The Pentagon agency charged with rooting out fraud destroyed documents and substituted fakes to win a passing grade in an audit of its own operations. The incident occurred as work by the Pentagon's inspector general was about to be reviewed by auditors working for the Internal Revenue Service's inspector general. [Newsday.com]
The Bush administration's Federal Communications Commission fined a Colorado radio station $7,000 for broadcasting Eminem's rap song, "The Real Slim Shady." The album on which that song appears won three Grammys.

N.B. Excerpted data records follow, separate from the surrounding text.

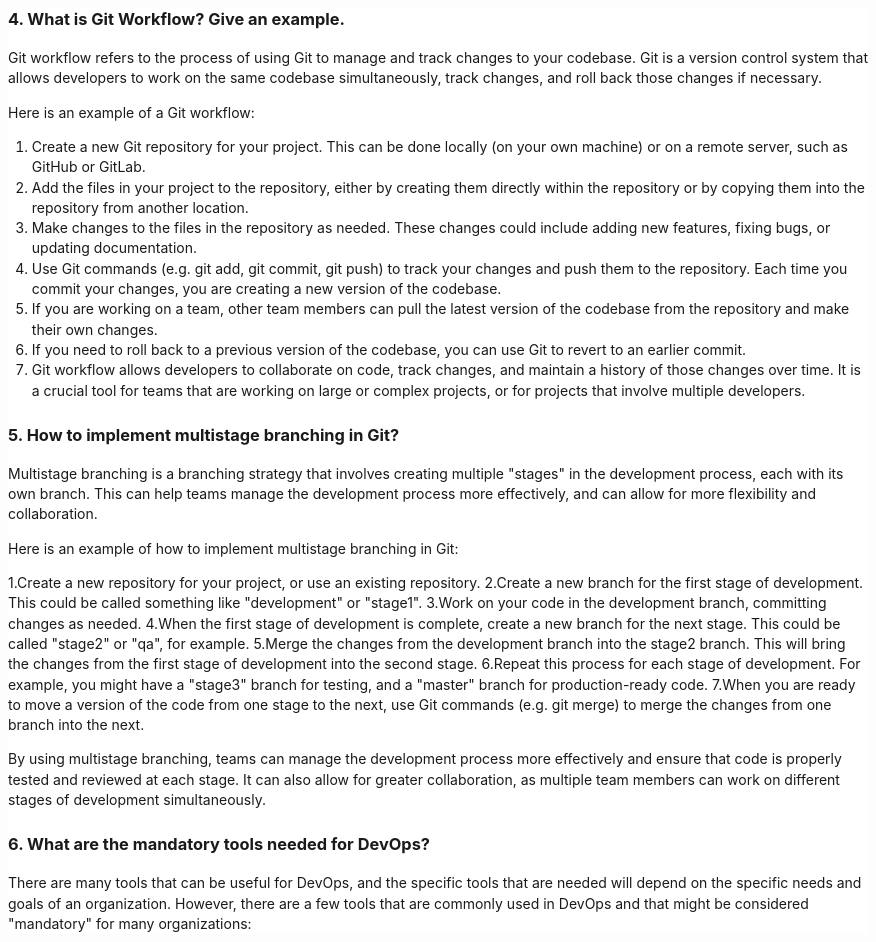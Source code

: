### 4. What is Git Workflow? Give an example.

Git workflow refers to the process of using Git to manage and track changes to your codebase. Git is a version control system that allows developers to work on the same codebase simultaneously, track changes, and roll back those changes if necessary.

Here is an example of a Git workflow:

1. Create a new Git repository for your project. This can be done locally (on your own machine) or on a remote server, such as GitHub or GitLab.
2. Add the files in your project to the repository, either by creating them directly within the repository or by copying them into the repository from another location.
3. Make changes to the files in the repository as needed. These changes could include adding new features, fixing bugs, or updating documentation.
4. Use Git commands (e.g. git add, git commit, git push) to track your changes and push them to the repository. Each time you commit your changes, you are creating a new version of the codebase.
5. If you are working on a team, other team members can pull the latest version of the codebase from the repository and make their own changes.
6. If you need to roll back to a previous version of the codebase, you can use Git to revert to an earlier commit.
7. Git workflow allows developers to collaborate on code, track changes, and maintain a history of those changes over time. It is a crucial tool for teams that are working on large or complex projects, or for projects that involve multiple developers.

### 5. How to implement multistage branching in Git?

Multistage branching is a branching strategy that involves creating multiple "stages" in the development process, each with its own branch. This can help teams manage the development process more effectively, and can allow for more flexibility and collaboration.

Here is an example of how to implement multistage branching in Git:

1.Create a new repository for your project, or use an existing repository.
2.Create a new branch for the first stage of development. This could be called something like "development" or "stage1".
3.Work on your code in the development branch, committing changes as needed.
4.When the first stage of development is complete, create a new branch for the next stage. This could be called "stage2" or "qa", for example.
5.Merge the changes from the development branch into the stage2 branch. This will bring the changes from the first stage of development into the second stage.
6.Repeat this process for each stage of development. For example, you might have a "stage3" branch for testing, and a "master" branch for production-ready code.
7.When you are ready to move a version of the code from one stage to the next, use Git commands (e.g. git merge) to merge the changes from one branch into the next.

By using multistage branching, teams can manage the development process more effectively and ensure that code is properly tested and reviewed at each stage. It can also allow for greater collaboration, as multiple team members can work on different stages of development simultaneously.

### 6. What are the mandatory tools needed for DevOps?

There are many tools that can be useful for DevOps, and the specific tools that are needed will depend on the specific needs and goals of an organization. However, there are a few tools that are commonly used in DevOps and that might be considered "mandatory" for many organizations:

In its ruling the FCC stated: "The edited version of the song contains unmistakable offensive sexual references in conjunction with sexual expletives that appear intended to pander and shock." Thousands of stations across the country have played the song and have not been fined. [New York Post]
"President Bush risks alienating his pro-family base with his outreach to Republican homosexual activists," says a new report published by the Culture and Family Institute, a division of Concerned Women for America. "God does not approve of Republican homosexuality any more than Democratic homosexuality." [WorldNetDaily.com]

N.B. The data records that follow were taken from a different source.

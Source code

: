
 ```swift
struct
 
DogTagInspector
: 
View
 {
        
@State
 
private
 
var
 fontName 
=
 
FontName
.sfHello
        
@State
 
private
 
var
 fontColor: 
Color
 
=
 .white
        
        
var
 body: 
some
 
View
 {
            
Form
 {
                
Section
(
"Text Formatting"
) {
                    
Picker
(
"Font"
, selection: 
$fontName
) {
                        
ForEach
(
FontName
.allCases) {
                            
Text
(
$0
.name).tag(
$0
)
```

PG&E, the California utility that filed for bankruptcy, asked the bankruptcy court's permission to hand out an additional $17.5 million in bonuses to executives, saying the move was necessary to prevent top talent from deserting the company. If the court approves the bonuses, some executives would get bonuses totaling as much as 100% of their base salaries. That's on top of $50 million in bonuses and raises awarded just before the utility filed for bankruptcy on April 6. [San Jose Mercury News and wire services]
Pedophiles must not be allowed to be scout leaders. [J. Parsek, Free Republic]
Nobel Prize winner Milton Friedman has written to President Bush urging him to reject the Organization for Economic Co-operation and Development's so-called harmful tax competition initiative that was initiated by France and targets 35 international tax havens for the wealthy. According to Friedman: "Tax competition is a liberalizing force in the world economy, something which should be celebrated rather than persecuted. It forces governments to be more fiscally responsive lest they drive economic activity to lower-tax environments." [Financial Correspondent]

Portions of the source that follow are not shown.